[Source records]
--- START ---

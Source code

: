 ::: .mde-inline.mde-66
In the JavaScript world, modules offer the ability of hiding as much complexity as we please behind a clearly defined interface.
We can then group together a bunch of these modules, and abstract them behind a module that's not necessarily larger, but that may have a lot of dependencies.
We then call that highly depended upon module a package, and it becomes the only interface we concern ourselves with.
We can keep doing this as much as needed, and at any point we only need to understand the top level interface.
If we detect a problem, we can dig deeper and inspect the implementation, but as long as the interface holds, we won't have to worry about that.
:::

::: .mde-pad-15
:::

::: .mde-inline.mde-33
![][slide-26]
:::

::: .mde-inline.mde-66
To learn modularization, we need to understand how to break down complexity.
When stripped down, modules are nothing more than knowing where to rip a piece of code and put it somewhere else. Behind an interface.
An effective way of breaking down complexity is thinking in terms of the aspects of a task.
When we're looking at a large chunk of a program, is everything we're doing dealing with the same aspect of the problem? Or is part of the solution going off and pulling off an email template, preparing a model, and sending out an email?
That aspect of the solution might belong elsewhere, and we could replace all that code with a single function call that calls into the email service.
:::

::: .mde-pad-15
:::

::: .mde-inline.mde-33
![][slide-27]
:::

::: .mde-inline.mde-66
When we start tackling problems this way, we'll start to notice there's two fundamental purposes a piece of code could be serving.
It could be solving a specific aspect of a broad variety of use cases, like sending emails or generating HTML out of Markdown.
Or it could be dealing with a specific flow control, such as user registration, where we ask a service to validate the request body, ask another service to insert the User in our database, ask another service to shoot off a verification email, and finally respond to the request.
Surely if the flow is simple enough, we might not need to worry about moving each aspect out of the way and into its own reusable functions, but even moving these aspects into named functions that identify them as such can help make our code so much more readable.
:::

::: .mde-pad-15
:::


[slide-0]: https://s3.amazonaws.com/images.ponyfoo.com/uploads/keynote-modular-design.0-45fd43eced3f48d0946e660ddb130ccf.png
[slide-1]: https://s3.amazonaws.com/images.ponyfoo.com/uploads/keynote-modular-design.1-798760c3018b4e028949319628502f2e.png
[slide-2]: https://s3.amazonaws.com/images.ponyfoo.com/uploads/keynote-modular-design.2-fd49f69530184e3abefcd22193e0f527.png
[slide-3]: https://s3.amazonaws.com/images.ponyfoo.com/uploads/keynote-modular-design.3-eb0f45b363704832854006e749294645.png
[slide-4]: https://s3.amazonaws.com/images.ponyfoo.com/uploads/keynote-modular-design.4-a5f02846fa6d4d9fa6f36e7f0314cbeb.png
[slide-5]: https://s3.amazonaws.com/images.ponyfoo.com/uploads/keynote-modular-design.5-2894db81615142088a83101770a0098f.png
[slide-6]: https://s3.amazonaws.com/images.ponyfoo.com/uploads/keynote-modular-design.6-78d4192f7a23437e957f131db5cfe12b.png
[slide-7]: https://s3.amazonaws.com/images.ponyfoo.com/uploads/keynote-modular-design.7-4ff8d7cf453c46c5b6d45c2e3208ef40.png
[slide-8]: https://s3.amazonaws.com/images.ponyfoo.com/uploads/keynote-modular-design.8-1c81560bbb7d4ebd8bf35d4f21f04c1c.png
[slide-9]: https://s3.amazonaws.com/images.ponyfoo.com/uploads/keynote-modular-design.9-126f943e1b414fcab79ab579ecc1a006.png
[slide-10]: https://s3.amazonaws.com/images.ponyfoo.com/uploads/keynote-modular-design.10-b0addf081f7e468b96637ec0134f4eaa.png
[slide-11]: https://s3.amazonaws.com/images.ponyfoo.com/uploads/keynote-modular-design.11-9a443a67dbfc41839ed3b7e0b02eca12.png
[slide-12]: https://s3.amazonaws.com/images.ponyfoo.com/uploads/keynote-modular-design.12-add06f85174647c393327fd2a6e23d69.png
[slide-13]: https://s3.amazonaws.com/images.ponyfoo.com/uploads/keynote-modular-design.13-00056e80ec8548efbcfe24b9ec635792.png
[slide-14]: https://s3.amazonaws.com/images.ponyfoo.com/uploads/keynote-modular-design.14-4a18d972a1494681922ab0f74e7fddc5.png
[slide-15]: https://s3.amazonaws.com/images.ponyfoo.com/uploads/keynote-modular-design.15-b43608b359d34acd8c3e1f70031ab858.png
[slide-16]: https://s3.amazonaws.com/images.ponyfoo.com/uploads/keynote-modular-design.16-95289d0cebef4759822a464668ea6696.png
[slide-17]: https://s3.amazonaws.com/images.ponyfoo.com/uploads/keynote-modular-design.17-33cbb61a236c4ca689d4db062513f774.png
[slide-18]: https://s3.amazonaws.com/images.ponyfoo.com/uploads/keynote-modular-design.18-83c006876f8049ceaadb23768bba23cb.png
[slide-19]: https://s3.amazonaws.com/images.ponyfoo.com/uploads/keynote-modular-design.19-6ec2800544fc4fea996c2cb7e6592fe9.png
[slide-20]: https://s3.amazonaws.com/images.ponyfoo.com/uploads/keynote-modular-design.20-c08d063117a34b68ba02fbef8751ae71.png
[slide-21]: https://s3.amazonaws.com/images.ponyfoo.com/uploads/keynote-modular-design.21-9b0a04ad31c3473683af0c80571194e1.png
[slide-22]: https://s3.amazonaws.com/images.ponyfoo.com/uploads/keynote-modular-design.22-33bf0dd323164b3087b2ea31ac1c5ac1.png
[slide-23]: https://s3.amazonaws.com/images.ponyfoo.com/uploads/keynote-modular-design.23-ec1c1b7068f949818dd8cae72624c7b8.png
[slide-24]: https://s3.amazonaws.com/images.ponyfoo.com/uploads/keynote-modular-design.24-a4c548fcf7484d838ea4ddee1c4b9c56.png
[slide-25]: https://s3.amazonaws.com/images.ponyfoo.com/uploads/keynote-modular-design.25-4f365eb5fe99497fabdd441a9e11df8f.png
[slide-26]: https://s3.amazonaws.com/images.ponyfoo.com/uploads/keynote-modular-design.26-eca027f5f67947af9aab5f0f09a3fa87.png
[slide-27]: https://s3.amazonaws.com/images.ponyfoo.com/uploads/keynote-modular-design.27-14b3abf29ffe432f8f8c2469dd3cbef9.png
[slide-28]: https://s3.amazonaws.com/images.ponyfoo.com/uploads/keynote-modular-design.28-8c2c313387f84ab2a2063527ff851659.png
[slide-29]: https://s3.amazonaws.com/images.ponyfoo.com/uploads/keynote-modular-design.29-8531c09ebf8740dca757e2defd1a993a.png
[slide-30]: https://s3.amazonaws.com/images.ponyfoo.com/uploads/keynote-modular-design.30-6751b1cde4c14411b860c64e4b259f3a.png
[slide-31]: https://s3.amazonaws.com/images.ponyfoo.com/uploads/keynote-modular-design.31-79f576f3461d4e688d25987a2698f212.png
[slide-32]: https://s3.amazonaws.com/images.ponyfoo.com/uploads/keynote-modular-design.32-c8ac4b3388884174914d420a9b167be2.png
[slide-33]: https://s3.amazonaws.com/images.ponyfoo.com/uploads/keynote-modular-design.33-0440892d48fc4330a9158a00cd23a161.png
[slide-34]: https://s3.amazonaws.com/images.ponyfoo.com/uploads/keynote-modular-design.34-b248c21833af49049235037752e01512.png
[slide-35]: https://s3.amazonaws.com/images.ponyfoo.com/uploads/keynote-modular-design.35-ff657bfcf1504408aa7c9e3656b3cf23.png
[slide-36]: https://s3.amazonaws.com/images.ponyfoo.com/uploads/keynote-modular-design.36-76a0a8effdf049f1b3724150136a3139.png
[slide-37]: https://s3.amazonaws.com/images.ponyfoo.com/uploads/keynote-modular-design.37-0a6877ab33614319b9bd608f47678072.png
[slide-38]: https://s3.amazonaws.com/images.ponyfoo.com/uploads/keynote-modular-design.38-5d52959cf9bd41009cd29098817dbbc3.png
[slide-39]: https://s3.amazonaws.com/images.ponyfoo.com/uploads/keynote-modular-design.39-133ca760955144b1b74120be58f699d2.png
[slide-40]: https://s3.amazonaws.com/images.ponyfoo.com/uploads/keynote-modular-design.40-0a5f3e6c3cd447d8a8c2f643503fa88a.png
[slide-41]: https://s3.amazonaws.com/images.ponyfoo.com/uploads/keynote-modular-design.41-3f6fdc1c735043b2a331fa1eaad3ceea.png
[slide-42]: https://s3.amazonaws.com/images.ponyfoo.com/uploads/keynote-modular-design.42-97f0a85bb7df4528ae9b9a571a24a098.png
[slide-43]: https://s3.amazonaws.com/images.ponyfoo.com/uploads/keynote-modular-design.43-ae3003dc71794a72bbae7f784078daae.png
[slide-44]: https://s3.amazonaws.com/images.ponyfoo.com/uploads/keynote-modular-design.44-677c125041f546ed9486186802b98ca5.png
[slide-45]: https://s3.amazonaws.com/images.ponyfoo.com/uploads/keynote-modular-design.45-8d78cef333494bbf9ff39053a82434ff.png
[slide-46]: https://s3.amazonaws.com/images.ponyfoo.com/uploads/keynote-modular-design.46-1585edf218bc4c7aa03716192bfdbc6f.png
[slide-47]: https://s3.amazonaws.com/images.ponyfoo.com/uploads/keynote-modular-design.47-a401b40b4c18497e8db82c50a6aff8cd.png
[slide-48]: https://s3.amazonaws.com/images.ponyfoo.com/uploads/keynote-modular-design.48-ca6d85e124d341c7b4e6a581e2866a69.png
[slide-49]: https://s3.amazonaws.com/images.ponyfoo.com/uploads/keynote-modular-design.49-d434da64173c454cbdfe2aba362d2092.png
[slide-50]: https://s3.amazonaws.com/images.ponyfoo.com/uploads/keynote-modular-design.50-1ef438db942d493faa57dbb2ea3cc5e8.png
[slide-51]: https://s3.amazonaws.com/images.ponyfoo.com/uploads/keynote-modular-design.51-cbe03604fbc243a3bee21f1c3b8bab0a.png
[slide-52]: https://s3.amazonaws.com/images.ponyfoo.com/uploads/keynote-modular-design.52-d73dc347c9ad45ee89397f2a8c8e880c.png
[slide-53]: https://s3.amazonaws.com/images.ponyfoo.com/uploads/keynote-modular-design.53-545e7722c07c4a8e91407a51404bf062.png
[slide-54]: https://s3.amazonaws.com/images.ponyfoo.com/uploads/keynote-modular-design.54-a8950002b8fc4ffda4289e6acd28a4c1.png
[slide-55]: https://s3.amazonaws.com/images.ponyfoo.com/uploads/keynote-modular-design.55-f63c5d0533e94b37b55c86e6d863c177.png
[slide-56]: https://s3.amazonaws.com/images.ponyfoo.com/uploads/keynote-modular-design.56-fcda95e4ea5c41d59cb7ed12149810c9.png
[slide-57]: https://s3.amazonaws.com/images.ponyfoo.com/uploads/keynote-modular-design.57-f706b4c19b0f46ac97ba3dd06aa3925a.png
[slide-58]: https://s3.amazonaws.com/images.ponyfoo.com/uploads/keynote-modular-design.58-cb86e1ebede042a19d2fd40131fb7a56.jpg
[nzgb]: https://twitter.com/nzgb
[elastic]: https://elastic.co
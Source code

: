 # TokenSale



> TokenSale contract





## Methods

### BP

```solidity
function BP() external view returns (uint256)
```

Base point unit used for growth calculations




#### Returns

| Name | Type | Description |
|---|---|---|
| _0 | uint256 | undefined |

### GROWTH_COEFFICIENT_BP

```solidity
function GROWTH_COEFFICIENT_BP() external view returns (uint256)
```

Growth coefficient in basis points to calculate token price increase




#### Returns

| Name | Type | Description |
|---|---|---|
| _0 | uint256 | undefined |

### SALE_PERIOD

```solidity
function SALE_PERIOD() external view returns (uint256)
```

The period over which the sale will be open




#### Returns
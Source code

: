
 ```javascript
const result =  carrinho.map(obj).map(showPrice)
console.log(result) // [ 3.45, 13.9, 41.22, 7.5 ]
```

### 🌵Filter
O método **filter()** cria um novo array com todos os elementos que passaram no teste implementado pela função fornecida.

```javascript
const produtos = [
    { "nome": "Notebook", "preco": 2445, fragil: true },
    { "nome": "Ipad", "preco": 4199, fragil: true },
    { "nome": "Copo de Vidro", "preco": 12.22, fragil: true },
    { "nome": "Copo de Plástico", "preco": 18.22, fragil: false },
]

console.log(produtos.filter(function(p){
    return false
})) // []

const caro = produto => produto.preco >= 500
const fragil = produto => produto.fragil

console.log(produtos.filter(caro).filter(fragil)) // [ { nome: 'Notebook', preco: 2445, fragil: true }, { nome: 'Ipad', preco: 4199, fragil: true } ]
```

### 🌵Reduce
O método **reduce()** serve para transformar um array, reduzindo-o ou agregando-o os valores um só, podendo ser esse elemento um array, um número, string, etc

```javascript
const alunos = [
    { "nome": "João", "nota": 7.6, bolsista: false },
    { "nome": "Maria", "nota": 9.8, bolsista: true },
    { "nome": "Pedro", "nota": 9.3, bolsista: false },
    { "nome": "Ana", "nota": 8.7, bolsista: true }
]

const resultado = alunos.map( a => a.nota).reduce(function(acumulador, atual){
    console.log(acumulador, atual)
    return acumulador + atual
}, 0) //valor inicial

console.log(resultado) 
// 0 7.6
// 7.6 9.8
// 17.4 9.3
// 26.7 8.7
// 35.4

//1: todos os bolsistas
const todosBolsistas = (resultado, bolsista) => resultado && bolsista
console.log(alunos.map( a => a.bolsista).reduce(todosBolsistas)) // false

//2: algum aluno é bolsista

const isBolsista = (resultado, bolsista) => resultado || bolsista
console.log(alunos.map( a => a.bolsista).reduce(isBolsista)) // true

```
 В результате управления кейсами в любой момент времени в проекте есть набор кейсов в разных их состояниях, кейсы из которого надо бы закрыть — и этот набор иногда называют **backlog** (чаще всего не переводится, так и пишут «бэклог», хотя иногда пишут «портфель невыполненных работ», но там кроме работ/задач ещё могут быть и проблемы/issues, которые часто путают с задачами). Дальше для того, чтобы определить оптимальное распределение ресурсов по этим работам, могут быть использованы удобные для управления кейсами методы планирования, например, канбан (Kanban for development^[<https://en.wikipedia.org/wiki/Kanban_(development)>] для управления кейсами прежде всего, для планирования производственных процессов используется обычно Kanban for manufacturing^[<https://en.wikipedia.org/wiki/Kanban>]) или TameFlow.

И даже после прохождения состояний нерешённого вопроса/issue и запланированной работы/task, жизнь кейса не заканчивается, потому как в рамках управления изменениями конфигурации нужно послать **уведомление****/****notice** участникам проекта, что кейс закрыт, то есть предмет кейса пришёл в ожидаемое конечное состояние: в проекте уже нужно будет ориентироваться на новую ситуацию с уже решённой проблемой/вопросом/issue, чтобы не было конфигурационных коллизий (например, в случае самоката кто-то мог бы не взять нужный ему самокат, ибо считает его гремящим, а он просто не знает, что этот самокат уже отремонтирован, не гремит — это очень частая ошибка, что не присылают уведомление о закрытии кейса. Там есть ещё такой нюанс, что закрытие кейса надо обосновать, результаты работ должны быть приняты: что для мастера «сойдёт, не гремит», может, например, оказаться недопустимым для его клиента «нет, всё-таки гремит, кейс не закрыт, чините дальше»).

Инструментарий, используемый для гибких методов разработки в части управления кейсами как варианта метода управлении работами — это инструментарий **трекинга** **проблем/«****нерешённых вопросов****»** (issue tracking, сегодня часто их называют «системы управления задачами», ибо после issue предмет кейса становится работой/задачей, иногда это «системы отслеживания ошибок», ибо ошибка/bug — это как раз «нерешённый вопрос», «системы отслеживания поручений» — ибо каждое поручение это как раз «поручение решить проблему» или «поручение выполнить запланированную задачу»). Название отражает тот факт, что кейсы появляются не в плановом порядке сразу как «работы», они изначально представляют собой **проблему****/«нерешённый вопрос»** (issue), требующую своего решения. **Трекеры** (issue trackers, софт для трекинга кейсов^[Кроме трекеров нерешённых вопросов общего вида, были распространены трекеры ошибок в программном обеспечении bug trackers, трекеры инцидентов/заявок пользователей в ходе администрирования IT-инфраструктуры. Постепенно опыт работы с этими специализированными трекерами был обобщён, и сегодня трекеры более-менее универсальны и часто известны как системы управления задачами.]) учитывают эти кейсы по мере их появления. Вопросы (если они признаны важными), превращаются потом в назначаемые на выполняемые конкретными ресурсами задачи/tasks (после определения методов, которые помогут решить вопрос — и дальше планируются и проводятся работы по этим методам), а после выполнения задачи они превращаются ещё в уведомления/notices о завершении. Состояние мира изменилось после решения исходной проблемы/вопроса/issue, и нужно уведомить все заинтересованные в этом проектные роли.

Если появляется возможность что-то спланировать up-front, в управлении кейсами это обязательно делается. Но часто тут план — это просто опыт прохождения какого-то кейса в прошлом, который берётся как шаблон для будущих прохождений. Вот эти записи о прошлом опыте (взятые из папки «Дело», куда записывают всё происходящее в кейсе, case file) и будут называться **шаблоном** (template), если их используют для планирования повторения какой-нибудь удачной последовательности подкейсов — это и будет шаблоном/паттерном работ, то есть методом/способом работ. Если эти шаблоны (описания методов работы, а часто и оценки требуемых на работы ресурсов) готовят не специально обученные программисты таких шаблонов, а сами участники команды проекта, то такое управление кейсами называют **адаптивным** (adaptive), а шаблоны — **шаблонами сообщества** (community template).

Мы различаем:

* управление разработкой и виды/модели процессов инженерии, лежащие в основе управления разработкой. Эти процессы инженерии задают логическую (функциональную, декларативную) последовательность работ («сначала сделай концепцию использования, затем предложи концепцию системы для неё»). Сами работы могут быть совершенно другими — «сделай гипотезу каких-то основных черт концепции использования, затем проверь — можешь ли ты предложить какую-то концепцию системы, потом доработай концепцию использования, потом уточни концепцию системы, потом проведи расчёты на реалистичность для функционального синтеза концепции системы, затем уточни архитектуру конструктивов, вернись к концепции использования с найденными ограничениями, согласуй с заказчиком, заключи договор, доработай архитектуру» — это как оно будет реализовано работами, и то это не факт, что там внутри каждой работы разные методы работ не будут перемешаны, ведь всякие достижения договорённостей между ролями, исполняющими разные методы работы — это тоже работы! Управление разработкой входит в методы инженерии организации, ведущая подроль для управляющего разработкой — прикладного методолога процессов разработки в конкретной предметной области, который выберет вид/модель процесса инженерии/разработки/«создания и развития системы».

--- END ---

TASK DETAILS:
From the first line of the data above through the line containing "We can then", repeat each line exactly, and add nothing.

EXERCISE SOLUTION:
Source code

: ::: .mde-inline.mde-66
In the JavaScript world, modules offer the ability of hiding as much complexity as we please behind a clearly defined interface.
We can then group together a bunch of these modules, and abstract them behind a module that's not necessarily larger, but that may have a lot of dependencies.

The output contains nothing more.